-- Records supplied follows --
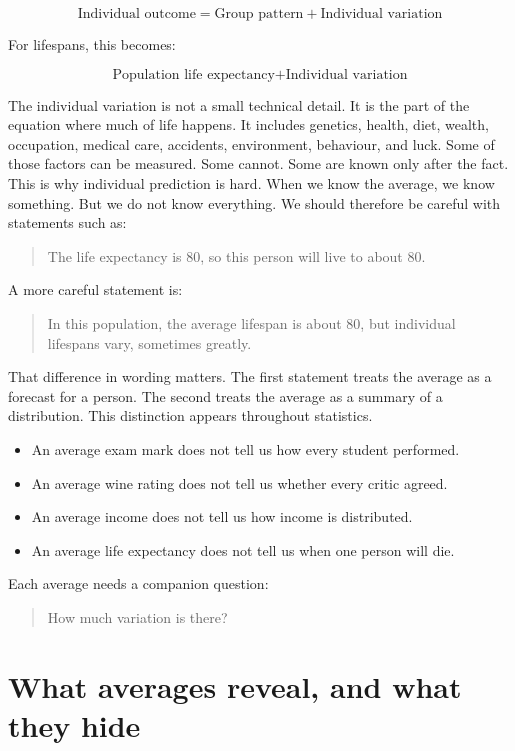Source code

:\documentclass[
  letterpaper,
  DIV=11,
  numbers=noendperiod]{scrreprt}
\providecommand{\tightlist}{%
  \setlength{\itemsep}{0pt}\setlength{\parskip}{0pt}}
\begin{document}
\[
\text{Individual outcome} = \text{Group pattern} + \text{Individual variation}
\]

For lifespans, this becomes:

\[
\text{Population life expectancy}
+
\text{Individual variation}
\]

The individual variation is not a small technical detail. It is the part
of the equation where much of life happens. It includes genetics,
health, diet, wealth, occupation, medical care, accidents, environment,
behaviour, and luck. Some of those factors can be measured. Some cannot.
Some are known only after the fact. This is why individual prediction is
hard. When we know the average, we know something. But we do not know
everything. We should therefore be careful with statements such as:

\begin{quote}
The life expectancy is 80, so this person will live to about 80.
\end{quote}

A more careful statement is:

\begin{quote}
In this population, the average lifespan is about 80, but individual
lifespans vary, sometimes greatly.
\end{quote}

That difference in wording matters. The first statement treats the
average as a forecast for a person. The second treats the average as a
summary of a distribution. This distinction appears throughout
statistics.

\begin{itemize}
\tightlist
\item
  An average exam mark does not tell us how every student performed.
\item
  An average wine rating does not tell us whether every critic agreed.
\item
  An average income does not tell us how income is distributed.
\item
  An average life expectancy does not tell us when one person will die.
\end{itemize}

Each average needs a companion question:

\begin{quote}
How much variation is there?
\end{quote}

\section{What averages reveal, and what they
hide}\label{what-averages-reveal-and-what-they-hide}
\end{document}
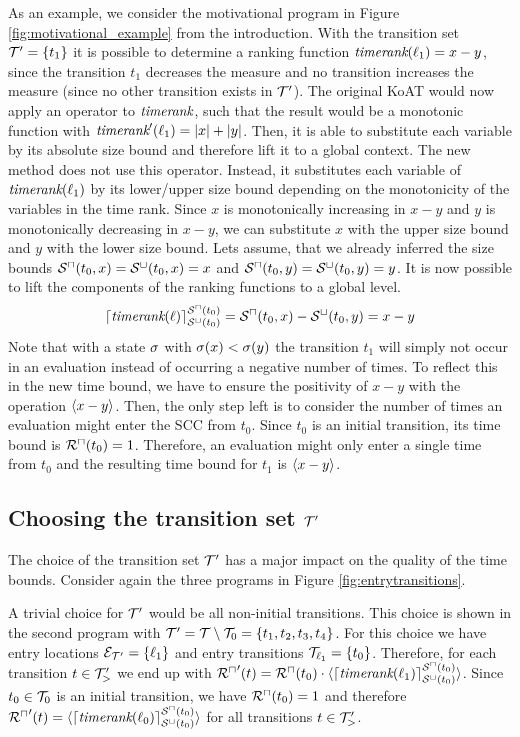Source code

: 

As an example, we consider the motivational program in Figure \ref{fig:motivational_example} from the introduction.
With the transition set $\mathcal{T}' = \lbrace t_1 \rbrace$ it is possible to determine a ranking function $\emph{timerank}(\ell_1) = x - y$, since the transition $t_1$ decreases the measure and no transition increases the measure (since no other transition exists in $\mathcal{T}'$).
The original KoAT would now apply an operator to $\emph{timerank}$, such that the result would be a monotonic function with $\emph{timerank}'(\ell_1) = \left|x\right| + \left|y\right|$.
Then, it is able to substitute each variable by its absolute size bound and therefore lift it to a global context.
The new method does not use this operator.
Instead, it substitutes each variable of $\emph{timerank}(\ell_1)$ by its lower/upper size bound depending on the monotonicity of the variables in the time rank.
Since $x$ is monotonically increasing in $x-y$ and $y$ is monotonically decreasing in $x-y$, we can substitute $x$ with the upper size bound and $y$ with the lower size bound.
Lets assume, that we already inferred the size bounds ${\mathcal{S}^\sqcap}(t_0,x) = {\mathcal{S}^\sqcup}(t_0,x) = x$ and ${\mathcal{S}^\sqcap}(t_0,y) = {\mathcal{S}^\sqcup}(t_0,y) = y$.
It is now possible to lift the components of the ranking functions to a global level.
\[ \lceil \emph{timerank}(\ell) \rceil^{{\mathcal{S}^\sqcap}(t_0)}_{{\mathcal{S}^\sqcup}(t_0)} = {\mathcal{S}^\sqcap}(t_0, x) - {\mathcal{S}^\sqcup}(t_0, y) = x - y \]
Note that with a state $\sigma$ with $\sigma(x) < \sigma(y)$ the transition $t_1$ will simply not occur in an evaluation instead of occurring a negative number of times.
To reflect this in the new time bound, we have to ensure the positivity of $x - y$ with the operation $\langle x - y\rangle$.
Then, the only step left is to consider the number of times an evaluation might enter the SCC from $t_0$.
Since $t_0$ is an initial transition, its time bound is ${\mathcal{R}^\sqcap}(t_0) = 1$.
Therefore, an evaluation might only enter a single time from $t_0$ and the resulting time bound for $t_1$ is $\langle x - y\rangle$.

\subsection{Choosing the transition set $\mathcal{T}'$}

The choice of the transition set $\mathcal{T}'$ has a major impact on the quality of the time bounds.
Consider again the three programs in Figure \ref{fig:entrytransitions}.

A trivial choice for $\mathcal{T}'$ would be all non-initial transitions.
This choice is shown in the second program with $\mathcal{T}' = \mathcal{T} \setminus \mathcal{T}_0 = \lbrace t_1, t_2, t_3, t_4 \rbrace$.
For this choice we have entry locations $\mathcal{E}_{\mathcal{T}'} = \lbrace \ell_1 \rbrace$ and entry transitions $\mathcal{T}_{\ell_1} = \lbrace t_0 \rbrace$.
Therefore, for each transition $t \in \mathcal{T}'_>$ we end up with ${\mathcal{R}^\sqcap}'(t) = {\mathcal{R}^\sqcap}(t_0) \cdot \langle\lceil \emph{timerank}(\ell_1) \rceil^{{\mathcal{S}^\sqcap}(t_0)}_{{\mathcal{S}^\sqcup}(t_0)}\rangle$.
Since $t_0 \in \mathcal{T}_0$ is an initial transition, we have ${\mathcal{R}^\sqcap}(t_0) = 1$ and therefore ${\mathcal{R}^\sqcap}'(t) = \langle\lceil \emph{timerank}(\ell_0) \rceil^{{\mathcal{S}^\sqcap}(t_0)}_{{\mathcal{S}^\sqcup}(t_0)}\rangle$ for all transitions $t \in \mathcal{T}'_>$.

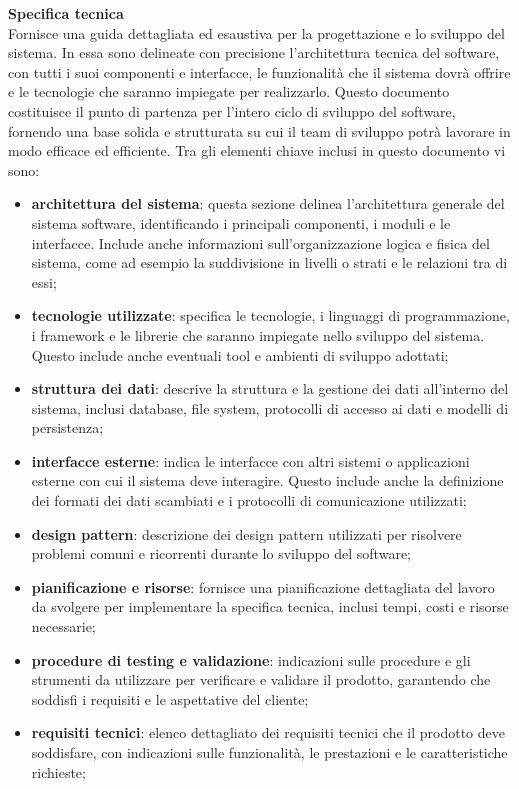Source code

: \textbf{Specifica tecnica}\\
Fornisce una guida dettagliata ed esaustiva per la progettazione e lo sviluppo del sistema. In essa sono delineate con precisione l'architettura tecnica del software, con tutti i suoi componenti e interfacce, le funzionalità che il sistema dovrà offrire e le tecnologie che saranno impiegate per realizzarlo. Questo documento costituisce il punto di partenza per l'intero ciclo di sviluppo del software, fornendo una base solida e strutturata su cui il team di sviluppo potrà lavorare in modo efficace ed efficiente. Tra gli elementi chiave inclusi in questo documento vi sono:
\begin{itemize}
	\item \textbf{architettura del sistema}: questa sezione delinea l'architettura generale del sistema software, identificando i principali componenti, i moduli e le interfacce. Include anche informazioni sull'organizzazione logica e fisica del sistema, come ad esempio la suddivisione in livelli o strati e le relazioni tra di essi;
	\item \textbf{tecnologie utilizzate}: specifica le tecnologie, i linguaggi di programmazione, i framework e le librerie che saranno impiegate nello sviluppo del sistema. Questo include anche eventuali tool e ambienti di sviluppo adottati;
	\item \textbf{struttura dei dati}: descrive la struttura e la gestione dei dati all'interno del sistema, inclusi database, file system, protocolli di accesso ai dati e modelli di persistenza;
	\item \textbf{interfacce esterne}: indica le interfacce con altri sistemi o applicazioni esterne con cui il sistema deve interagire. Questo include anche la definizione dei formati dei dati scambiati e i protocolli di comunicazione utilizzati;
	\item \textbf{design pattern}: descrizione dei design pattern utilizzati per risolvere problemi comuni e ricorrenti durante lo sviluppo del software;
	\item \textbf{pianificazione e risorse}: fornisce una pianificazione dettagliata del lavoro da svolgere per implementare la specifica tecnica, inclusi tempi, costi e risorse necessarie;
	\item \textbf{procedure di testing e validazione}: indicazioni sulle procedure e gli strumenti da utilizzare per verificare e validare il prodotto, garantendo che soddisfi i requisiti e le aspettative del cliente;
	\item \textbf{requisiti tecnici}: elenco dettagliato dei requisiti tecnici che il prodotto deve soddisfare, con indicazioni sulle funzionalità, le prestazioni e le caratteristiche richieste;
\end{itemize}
-- Records supplied concluded --
In the lines above, find each one with "tecnologie" and list it.

Fornisce una guida dettagliata ed esaustiva per la progettazione e lo sviluppo del sistema. In essa sono delineate con precisione l'architettura tecnica del software, con tutti i suoi componenti e interfacce, le funzionalità che il sistema dovrà offrire e le tecnologie che saranno impiegate per realizzarlo. Questo documento costituisce il punto di partenza per l'intero ciclo di sviluppo del software, fornendo una base solida e strutturata su cui il team di sviluppo potrà lavorare in modo efficace ed efficiente. Tra gli elementi chiave inclusi in questo documento vi sono:
	\item \textbf{tecnologie utilizzate}: specifica le tecnologie, i linguaggi di programmazione, i framework e le librerie che saranno impiegate nello sviluppo del sistema. Questo include anche eventuali tool e ambienti di sviluppo adottati;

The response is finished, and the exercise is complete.